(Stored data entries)
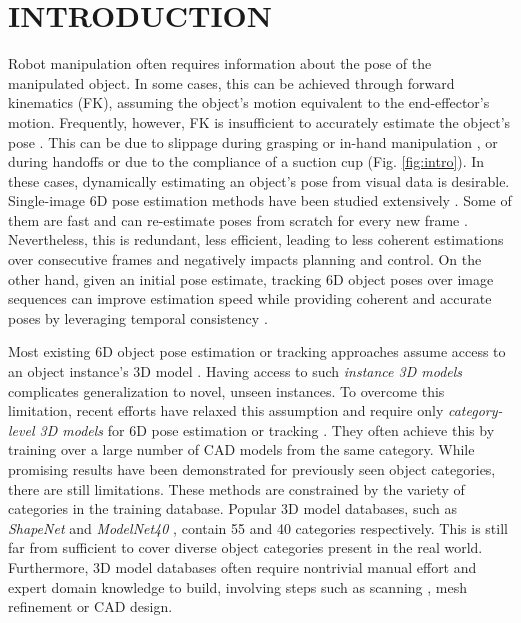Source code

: \documentclass[letterpaper, 10 pt, conference]{ieeeconf}
\begin{document}
\section{INTRODUCTION}
Robot manipulation often requires information about the pose of the manipulated object. In some cases, this can be achieved through forward kinematics (FK), assuming the object's motion equivalent to the end-effector's motion. Frequently, however, FK is insufficient to accurately estimate the object's pose \cite{kappler2018real}. This can be due to slippage during grasping or in-hand manipulation \cite{wen2020robust}, or during handoffs or due to the compliance of a suction cup (Fig. \ref{fig:intro}). In these cases, dynamically estimating an object's pose from visual data is desirable. Single-image 6D pose estimation methods have been studied extensively \cite{xiang2017posecnn, park2019pix2pose, li2019cdpn, he2020pvn3d,mitash2020scene}. Some of them are fast and can re-estimate poses from scratch for every new frame \cite{tremblay2018deep, wang2019densefusion}. Nevertheless, this is redundant, less efficient, leading to less coherent estimations over consecutive frames and negatively impacts planning and control. On the other hand, given an initial pose estimate, tracking 6D object poses over image sequences can improve estimation speed while providing coherent and accurate poses by leveraging temporal consistency \cite{deng2019poserbpf,Wthrich2013ProbabilisticOT, schmidt2014dart}.

Most existing 6D object pose estimation or tracking approaches assume access to an  object instance's 3D model \cite{xiang2017posecnn,wang2019densefusion}. Having access to  such \textit{instance 3D models} complicates generalization to novel, unseen instances. To overcome this limitation, recent efforts have relaxed this assumption and require only \textit{category-level 3D models} for 6D pose estimation \cite{Wang_2019_CVPR,park2020latentfusion,chen2020category,chen2020learning} or tracking \cite{wang20196-pack}. They often achieve this by training over a large number of CAD models from the same category. While promising results have been demonstrated for previously seen object categories, there are still limitations. These methods are constrained by the variety of categories in the training database. Popular 3D model databases, such as \textit{ShapeNet} \cite{chang2015shapenet} and \textit{ModelNet40} \cite{wu20153d}, contain 55 and 40 categories respectively. This is still far from sufficient to cover diverse object categories present in the real world. Furthermore, 3D model databases often require nontrivial manual effort and expert domain knowledge to build, involving steps such as scanning \cite{newcombe2011kinectfusion}, mesh refinement \cite{cignoni2008meshlab} or CAD design.
\end{document}
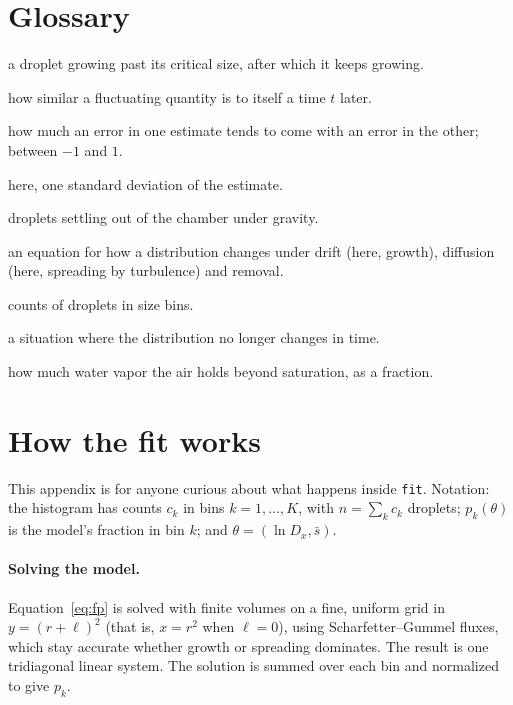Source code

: \documentclass[11pt]{article}
\newcommand{\sbar}{\bar s}
\newcommand{\Dx}{D_x}
\newcommand{\code}[1]{\texttt{#1}}
\begin{document}
\appendix

\section{Glossary}
\begin{description}[itemsep=2pt,font=\normalfont\bfseries]
\item[Activation] a droplet growing past its critical size, after which it keeps growing.
\item[Autocorrelation] how similar a fluctuating quantity is to itself a time $t$ later.
\item[Correlation (of estimates)] how much an error in one estimate tends to come with an error in the
other; between $-1$ and $1$.
\item[Error bar] here, one standard deviation of the estimate.
\item[Fallout] droplets settling out of the chamber under gravity.
\item[Fokker--Planck equation] an equation for how a distribution changes under drift (here, growth),
diffusion (here, spreading by turbulence) and removal.
\item[Histogram] counts of droplets in size bins.
\item[Steady state] a situation where the distribution no longer changes in time.
\item[Supersaturation] how much water vapor the air holds beyond saturation, as a fraction.
\end{description}

\section{How the fit works}\label{app:how}

This appendix is for anyone curious about what happens inside \code{fit}. Notation: the histogram has
counts $c_k$ in bins $k = 1,\dots,K$, with $n = \sum_k c_k$ droplets; $p_k(\theta)$ is the model's fraction
in bin $k$; and $\theta = (\ln\Dx, \sbar)$.

\paragraph{Solving the model.} Equation~\eqref{eq:fp} is solved with finite volumes on a fine, uniform grid
in $y = (r+\ell)^2$ (that is, $x = r^2$ when $\ell = 0$), using Scharfetter--Gummel fluxes, which stay accurate whether growth or spreading dominates.
The result is one tridiagonal linear system. The solution is summed over each bin and normalized to give
$p_k$.
\end{document}

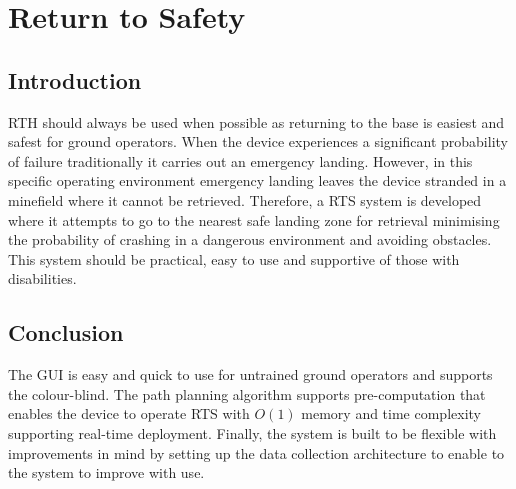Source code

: \newpage
{}
\section{Return to Safety} \label{Return to Safety}

\subsection{Introduction}\label{sub_section:tgt_RTS_intro}
\gls{RTH} should always be used when possible as returning to the base is easiest and safest for ground operators. When the device experiences a significant probability of failure traditionally it carries out an emergency landing. However, in this specific operating environment emergency landing leaves the device stranded in a minefield where it cannot be retrieved. Therefore, a \gls{RTS} system is developed where it attempts to go to the nearest safe landing zone for retrieval minimising the probability of crashing in a dangerous environment and avoiding obstacles. This system should be practical, easy to use and supportive of those with disabilities.





\subsection{Conclusion}
The \gls{GUI} is easy and quick to use for untrained ground operators and supports the colour-blind. The path planning algorithm supports pre-computation that enables the device to operate \gls{RTS} with $O(1)$ memory and time complexity supporting real-time deployment. Finally, the system is built to be flexible with improvements in mind by setting up the data collection architecture to enable to the system to improve with use. 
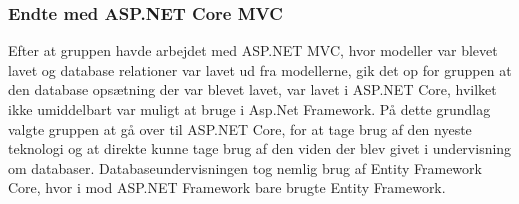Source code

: \subsubsection{Endte med ASP.NET Core MVC}
Efter at gruppen havde arbejdet med ASP.NET MVC, hvor modeller var blevet lavet og database relationer var lavet ud fra modellerne, gik det op for gruppen at den database opsætning der var blevet lavet, var lavet i ASP.NET Core, hvilket ikke umiddelbart var muligt at bruge i Asp.Net  Framework. På dette grundlag valgte gruppen at gå over til ASP.NET Core, for at tage brug af den nyeste teknologi og at direkte kunne tage brug af den viden der blev givet i undervisning om databaser. Databaseundervisningen tog nemlig brug af Entity Framework Core, hvor i mod ASP.NET Framework bare brugte Entity Framework.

→ **Exercise prompt**
For the word "where", count the lines in the records that contain it. Give the number and no other words.

→ **Answer to this exercise**
2